だからアイキャッチでもキャラの設定を見せたり、各話のタイトルも「いろは」順で付けてみたりして、いかに魅力的に見せるかを意識して登場キャラクターを商品として作ってみた面があるかもしれません。
フルーツタルトのキャスティングはグループのバランス感が決め手! 穂歩役の日笠陽子さんに期待したことは?
――キャスト陣を選んだポイントと演じている様子をご覧になった感想は?
川口:オーディションで双先生や編集の方と一緒に選ばせていただきました。どの役も特に反対意見もなく、順調に進んで。フルーツタルトの5人については、各キャラ2~3人の候補が残った後、組み合わせとして一番バランスがいいなと思うメンバーで決めました。

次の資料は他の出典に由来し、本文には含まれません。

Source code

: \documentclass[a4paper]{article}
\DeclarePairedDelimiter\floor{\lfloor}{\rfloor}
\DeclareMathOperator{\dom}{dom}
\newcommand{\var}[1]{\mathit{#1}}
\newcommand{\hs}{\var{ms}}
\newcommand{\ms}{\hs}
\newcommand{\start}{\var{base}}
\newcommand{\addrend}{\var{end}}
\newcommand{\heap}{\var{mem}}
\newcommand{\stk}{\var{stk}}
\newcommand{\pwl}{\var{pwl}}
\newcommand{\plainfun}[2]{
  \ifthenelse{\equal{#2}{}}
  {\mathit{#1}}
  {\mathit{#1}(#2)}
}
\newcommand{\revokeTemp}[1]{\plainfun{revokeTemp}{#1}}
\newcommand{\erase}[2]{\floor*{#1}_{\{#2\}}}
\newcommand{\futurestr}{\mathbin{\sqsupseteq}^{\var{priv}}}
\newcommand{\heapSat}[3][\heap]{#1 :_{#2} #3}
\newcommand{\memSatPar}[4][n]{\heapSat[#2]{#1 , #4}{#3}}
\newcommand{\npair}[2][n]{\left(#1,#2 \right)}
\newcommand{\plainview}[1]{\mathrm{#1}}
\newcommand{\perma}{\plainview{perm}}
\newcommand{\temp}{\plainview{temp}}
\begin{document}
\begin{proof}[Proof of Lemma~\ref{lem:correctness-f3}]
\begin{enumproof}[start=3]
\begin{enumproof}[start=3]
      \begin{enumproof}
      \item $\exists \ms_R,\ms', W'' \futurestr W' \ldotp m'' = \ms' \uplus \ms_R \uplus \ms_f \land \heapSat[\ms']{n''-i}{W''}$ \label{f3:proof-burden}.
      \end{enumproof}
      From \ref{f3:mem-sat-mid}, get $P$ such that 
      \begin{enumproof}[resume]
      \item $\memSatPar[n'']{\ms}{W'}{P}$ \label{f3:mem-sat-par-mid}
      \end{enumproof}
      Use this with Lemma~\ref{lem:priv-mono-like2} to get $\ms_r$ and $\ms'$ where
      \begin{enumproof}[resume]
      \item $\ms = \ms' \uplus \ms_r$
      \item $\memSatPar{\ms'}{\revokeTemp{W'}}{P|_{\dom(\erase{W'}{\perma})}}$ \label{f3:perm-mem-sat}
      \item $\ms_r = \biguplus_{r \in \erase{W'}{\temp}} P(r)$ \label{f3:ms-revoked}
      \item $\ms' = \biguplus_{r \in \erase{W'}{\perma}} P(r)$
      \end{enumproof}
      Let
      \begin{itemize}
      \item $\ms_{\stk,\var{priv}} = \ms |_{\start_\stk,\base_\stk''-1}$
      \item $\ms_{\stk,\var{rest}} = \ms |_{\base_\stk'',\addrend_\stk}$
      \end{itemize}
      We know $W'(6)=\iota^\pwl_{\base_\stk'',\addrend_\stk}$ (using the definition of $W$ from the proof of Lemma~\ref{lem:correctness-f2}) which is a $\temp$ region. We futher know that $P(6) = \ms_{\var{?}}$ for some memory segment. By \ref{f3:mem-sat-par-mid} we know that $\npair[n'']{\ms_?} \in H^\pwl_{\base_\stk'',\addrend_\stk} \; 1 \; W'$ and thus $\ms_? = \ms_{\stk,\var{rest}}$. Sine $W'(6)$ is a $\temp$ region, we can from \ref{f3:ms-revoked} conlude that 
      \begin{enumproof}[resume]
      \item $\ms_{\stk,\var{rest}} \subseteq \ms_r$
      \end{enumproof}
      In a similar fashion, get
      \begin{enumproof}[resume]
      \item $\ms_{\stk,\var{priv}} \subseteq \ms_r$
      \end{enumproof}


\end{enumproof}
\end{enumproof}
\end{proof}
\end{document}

1人のキャラの面で見れば、この人もいいなと思ったこともありましたが、フルーツタルトとして5人並んだ時の声のバランスが決め手でしたね。
――穂歩役の日笠陽子さんや乙役の堀江由衣さんについてはいかがですか?
川口:穂歩は決め打ちでした。フルーツタルトの5人は比較的若手の方で固めることは当初から決まっていたのですが、そうなると毎回登場して教えたりしてくれる人が必要だと思って。
そうしたら以前、『フレームアームズ・ガール』に出演してもらった時も同じような状況で、おもしろい芝居をしてくれた日笠さんの名前が挙がったんです。日笠さんならみんなを引っ張ってくれるだろうという信頼の元、お願いすることになりました。
乙役に関しては、誰にお願いするのか当初は決まっていなくて、収録が半分以上過ぎたところで決まりました。でも堀江さんにお願いしたいなと思っていたので、運よくスケジュールがはまってよかったです。
――監督から5人のキャストさんにアドバイスやお話はされたのでしょうか?
川口:最初に多少話しましたが、「基本は自由にやってほしい」とか「好きにやっていいよ」くらいしか言わなかったので、肩透かしにあったように感じられたかも(笑)。
――作品によっては最初に想いを熱く語られることもあるようですが今回は……。
川口:肩ひじ張らずに楽しくやりたかったので、そんなこともなく(笑)。みなさん、日笠さんのように肩の力を抜いているように見えて、しっかりとまじめにお芝居されるので。
台本をきっちり読むよりは「このキャラクターだったらこう言うんじゃないか」という部分を出してほしいという話はしました。